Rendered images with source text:
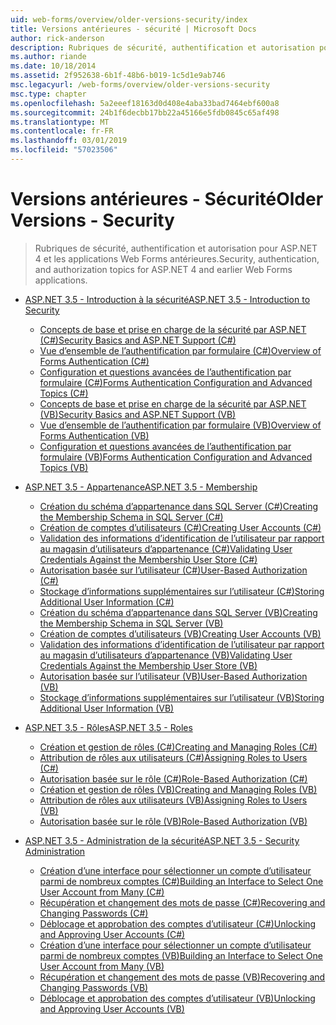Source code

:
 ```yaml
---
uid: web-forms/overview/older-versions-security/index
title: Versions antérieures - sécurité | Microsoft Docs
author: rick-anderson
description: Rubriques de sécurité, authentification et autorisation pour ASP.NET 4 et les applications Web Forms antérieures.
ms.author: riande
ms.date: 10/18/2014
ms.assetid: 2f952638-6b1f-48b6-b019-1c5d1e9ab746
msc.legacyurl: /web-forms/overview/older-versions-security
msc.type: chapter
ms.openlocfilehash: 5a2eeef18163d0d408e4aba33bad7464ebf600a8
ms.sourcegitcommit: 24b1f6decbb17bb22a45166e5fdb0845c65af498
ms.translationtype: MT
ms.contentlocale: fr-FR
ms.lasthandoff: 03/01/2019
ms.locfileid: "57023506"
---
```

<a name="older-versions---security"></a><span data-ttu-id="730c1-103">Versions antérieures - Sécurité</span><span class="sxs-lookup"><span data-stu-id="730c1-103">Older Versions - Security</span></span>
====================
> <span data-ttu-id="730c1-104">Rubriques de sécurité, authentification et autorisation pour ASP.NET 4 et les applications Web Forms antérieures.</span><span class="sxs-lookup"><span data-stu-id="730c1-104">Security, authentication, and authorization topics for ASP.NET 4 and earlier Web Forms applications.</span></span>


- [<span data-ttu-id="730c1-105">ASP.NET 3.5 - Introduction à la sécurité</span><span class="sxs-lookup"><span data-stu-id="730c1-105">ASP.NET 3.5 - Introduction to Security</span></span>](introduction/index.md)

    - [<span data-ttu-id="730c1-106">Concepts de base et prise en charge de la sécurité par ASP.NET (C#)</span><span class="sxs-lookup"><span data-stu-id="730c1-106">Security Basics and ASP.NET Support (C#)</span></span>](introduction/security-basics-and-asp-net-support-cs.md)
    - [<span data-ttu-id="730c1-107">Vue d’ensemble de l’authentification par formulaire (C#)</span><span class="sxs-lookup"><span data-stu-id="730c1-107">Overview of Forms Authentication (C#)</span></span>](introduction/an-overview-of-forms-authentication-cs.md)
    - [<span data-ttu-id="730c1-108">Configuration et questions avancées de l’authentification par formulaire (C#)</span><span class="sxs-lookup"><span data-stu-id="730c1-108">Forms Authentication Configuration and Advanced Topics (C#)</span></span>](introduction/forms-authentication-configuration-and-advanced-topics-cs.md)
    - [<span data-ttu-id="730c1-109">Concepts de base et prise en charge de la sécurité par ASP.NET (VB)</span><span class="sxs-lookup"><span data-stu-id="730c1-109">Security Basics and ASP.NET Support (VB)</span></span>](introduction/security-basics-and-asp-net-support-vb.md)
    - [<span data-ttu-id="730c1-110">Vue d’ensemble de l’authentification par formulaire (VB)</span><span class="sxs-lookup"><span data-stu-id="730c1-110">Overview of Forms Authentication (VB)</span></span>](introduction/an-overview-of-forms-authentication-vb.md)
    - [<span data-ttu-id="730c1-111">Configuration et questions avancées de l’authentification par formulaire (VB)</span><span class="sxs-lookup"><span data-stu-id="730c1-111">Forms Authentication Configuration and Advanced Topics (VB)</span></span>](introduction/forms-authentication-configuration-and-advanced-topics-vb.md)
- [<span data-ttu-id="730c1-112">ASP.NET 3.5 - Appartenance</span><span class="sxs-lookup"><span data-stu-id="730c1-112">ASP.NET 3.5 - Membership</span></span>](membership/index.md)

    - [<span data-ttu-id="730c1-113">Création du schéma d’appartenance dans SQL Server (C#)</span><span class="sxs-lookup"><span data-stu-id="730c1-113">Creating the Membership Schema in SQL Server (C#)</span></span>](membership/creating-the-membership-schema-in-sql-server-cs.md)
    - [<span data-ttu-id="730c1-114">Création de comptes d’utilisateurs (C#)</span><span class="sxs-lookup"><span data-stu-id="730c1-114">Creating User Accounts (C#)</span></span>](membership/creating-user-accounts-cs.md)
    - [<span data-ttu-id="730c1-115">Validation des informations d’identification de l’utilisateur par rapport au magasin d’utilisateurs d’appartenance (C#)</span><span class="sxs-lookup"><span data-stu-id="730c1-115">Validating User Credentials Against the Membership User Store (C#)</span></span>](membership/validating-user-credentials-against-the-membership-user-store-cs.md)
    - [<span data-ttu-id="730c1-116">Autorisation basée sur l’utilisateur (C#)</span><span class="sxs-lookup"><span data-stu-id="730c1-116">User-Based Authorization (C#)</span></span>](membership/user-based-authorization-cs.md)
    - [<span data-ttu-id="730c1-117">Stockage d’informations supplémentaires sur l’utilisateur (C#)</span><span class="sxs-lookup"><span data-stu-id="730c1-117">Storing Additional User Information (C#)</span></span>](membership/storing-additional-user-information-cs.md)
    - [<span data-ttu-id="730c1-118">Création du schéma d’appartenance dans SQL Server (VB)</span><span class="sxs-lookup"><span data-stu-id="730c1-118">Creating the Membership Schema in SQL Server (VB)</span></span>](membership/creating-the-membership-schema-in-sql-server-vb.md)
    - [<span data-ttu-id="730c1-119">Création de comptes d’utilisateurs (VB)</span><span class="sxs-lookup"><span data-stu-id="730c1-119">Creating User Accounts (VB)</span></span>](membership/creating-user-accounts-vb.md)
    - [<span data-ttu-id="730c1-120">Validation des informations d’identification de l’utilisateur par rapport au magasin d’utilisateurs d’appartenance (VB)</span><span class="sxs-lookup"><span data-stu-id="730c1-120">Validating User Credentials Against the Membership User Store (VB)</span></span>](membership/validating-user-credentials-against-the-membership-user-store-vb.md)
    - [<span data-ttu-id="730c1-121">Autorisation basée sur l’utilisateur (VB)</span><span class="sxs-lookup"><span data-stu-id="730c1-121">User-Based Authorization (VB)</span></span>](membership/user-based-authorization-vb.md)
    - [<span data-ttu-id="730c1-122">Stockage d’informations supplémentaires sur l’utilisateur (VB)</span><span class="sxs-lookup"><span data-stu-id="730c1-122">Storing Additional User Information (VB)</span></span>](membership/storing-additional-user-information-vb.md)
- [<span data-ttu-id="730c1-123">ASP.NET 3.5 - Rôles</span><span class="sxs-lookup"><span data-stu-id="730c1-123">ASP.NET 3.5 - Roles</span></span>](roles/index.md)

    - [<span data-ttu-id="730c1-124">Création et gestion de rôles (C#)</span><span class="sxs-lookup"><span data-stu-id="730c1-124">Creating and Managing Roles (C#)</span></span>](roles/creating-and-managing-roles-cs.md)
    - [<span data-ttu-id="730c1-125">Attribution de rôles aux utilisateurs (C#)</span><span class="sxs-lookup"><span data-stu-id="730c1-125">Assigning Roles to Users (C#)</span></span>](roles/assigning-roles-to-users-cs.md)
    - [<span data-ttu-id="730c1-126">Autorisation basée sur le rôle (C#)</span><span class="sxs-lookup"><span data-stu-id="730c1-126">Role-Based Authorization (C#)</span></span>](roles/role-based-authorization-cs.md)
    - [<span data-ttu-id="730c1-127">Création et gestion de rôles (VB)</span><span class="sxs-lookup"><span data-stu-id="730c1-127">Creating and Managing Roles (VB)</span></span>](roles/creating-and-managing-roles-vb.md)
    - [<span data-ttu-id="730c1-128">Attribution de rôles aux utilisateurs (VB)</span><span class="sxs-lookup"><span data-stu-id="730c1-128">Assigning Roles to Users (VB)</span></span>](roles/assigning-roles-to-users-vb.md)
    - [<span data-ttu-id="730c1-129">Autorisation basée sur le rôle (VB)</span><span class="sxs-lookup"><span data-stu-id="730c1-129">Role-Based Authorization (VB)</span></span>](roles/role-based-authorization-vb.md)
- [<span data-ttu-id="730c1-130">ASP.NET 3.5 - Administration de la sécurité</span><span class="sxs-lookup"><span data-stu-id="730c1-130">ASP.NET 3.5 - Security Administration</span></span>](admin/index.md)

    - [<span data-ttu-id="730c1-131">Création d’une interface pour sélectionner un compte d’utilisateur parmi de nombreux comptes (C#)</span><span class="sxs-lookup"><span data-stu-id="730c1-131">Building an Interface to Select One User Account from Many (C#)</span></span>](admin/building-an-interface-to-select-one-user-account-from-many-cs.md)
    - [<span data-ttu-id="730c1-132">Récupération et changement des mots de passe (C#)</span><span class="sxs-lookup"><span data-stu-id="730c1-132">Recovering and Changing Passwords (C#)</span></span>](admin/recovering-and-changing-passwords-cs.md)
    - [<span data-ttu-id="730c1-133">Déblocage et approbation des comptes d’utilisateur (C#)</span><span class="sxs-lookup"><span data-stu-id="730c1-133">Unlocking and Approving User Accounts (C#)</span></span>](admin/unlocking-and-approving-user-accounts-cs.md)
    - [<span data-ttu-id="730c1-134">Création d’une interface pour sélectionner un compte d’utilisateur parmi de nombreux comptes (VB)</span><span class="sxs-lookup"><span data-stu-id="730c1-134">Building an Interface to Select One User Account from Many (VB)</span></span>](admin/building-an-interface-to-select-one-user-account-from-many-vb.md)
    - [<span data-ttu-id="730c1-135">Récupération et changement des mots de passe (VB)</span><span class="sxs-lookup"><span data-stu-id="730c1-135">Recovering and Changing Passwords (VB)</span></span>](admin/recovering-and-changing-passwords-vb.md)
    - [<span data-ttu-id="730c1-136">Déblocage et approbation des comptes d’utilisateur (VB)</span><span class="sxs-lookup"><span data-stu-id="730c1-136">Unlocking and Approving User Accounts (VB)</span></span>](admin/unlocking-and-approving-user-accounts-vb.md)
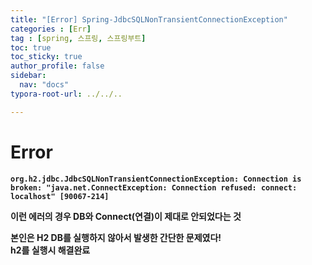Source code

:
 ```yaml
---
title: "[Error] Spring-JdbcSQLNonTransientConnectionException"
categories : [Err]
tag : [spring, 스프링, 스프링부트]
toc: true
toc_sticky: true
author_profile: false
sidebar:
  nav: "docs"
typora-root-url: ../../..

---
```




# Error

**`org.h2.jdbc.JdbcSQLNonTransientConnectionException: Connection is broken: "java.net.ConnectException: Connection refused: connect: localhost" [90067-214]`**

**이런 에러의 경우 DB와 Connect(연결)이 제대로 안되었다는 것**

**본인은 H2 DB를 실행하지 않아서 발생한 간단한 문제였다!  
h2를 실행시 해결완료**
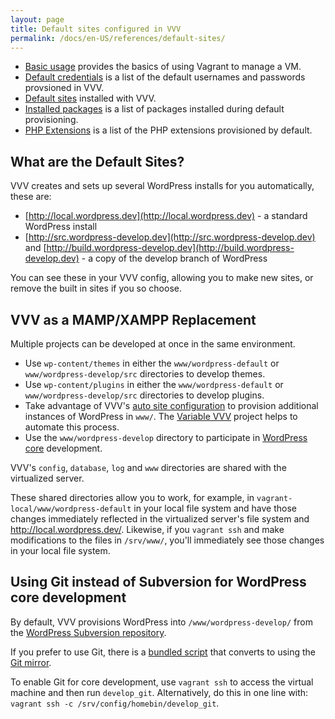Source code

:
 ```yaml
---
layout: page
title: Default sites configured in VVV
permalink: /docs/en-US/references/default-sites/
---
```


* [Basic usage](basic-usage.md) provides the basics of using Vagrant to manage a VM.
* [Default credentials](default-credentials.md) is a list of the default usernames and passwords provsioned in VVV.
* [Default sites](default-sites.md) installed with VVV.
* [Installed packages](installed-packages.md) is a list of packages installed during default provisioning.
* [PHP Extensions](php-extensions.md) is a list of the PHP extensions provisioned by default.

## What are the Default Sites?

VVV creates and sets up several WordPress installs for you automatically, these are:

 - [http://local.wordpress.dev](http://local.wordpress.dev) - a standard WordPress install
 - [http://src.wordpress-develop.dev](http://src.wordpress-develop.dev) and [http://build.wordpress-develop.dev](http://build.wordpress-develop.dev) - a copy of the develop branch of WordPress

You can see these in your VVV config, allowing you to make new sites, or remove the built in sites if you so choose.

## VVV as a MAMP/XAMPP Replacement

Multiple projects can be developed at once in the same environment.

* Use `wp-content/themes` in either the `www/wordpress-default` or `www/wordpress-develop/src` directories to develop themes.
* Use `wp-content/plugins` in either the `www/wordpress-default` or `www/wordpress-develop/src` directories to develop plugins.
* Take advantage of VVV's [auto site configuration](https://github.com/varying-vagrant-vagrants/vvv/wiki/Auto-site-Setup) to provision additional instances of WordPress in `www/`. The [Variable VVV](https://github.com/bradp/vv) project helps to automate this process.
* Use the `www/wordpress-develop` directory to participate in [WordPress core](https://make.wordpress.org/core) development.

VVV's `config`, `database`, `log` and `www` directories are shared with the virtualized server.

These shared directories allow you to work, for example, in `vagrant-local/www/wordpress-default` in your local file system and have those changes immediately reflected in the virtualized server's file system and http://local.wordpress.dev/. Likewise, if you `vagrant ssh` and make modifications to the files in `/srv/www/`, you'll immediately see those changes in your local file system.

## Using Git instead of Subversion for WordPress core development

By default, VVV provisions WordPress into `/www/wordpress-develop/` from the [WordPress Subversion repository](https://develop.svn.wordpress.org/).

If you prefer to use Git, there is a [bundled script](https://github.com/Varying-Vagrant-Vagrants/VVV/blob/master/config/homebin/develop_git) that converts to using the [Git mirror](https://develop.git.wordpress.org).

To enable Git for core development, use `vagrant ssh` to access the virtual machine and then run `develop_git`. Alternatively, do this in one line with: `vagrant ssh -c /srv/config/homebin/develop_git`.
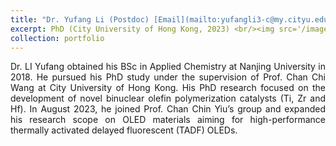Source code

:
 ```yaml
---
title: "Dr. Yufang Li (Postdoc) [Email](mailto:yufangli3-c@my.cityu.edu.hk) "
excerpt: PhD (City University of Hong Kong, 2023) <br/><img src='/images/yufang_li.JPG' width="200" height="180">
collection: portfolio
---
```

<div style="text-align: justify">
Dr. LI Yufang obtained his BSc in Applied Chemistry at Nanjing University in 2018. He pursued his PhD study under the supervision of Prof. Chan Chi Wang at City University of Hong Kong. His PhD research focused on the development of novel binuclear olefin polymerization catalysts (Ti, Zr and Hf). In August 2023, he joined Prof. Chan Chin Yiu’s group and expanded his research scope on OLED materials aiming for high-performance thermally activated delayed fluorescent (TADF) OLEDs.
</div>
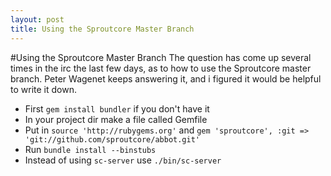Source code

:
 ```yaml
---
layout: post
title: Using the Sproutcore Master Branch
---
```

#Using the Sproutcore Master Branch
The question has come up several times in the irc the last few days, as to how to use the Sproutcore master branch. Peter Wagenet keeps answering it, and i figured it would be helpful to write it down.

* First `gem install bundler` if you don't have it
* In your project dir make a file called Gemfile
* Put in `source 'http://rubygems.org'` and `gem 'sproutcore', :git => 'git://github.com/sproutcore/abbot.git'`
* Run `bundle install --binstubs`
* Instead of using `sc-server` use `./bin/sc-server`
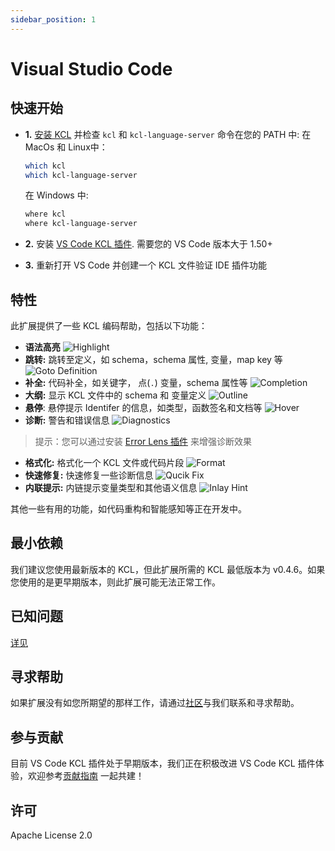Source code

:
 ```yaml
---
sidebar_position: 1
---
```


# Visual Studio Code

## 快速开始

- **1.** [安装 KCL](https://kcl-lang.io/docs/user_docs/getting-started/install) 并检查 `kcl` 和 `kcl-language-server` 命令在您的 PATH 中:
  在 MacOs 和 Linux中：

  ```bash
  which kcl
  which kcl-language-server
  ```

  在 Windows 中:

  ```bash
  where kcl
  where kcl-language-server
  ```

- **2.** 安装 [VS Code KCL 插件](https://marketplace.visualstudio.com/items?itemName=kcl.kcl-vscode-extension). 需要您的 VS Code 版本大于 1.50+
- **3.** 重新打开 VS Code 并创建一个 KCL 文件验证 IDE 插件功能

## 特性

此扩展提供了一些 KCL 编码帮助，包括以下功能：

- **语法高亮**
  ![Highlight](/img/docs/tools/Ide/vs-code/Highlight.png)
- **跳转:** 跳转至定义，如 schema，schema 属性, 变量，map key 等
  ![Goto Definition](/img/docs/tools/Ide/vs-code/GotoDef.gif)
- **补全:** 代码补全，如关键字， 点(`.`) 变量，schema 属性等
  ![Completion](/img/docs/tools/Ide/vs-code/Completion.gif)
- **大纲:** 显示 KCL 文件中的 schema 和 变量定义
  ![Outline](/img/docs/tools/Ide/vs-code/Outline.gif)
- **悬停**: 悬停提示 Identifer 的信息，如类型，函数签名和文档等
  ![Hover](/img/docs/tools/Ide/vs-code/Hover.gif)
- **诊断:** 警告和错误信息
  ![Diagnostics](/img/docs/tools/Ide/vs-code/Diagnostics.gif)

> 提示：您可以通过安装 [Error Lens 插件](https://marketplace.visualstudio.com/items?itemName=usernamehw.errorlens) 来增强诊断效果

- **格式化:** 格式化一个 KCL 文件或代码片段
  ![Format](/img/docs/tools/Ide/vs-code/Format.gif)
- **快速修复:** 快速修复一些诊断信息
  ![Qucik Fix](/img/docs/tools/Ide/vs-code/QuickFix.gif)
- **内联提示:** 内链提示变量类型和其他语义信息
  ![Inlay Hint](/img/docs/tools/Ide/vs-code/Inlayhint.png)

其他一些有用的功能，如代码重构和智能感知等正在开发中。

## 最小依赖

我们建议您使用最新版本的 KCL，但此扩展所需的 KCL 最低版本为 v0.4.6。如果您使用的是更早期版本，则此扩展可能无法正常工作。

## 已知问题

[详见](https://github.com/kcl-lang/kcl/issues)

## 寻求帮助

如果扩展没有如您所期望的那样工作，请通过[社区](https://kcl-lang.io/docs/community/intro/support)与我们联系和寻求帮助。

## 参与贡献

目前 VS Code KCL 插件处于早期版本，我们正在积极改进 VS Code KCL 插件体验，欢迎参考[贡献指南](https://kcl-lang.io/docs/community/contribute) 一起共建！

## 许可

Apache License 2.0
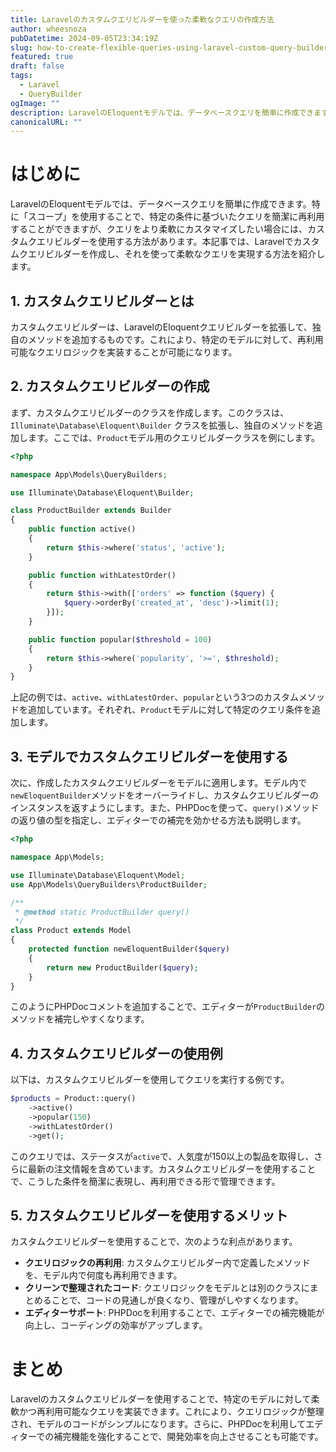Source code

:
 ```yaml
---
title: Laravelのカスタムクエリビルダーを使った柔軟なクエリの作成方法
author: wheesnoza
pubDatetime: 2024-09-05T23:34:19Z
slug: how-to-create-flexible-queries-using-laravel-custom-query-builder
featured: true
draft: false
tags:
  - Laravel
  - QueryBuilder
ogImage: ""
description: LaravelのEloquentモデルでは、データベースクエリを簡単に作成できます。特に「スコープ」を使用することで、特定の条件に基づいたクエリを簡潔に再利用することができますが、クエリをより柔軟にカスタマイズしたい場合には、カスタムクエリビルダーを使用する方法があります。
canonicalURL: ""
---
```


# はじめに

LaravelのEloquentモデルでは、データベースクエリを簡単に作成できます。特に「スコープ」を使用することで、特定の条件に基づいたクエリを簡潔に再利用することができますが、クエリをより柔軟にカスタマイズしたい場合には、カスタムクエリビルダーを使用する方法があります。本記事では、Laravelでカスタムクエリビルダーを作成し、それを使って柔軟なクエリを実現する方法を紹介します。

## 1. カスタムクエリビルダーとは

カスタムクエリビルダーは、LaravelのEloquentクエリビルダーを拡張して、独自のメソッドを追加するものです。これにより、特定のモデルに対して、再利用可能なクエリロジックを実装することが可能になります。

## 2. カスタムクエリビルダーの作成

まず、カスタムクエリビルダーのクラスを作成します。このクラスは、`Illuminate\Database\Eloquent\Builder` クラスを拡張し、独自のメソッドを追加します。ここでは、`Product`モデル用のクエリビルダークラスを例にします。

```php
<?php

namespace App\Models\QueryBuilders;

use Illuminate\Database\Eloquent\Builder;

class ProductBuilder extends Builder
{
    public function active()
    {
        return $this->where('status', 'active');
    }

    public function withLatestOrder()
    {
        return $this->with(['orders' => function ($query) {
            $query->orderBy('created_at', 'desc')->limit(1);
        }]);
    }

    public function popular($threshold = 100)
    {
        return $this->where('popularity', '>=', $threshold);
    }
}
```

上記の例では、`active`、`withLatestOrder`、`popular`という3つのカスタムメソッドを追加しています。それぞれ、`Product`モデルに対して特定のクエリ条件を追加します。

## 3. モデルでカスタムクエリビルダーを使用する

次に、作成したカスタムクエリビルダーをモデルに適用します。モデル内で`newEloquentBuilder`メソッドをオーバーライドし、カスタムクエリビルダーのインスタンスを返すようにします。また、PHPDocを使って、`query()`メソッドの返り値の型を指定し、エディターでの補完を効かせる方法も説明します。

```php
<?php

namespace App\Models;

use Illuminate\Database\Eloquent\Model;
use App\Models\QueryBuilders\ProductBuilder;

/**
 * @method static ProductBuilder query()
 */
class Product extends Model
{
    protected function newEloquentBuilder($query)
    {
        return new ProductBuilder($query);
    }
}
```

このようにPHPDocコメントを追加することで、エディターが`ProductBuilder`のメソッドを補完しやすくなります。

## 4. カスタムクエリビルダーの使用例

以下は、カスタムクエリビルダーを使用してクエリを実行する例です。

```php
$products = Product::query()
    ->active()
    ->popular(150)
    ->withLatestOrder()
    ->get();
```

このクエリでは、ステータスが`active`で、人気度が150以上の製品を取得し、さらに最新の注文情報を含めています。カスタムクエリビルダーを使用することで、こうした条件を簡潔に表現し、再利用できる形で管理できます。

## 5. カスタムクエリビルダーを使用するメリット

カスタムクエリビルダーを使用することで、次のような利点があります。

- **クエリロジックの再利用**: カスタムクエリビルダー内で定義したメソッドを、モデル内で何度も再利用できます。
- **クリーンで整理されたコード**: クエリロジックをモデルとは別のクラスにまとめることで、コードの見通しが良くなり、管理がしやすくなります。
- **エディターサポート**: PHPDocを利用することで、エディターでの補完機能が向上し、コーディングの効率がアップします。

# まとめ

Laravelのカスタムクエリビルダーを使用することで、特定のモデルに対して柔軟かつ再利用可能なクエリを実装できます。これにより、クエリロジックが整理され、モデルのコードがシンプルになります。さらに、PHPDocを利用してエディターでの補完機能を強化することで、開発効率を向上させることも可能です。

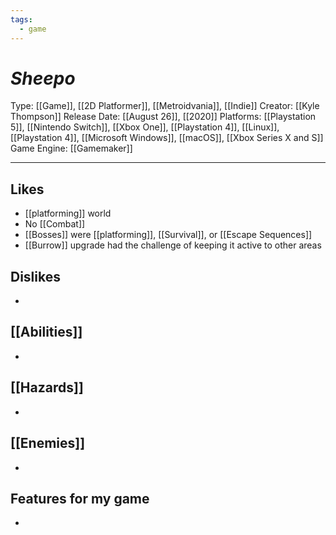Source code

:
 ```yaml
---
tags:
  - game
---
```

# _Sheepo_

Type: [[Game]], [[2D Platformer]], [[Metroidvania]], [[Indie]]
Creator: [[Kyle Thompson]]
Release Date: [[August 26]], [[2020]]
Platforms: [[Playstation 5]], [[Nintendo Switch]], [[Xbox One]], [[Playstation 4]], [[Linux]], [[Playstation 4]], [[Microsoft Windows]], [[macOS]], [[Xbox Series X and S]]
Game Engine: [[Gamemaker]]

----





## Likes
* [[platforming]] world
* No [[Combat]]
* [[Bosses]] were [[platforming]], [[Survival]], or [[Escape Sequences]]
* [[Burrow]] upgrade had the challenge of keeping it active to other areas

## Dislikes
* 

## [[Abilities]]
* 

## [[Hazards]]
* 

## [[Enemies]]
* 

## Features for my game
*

EXERCISE OBJECTIVE:
Reproduce each line of the records in which the word "function" appears.

TASK SOLUTION:
    public function active()
    public function withLatestOrder()
        return $this->with(['orders' => function ($query) {
    public function popular($threshold = 100)
    protected function newEloquentBuilder($query)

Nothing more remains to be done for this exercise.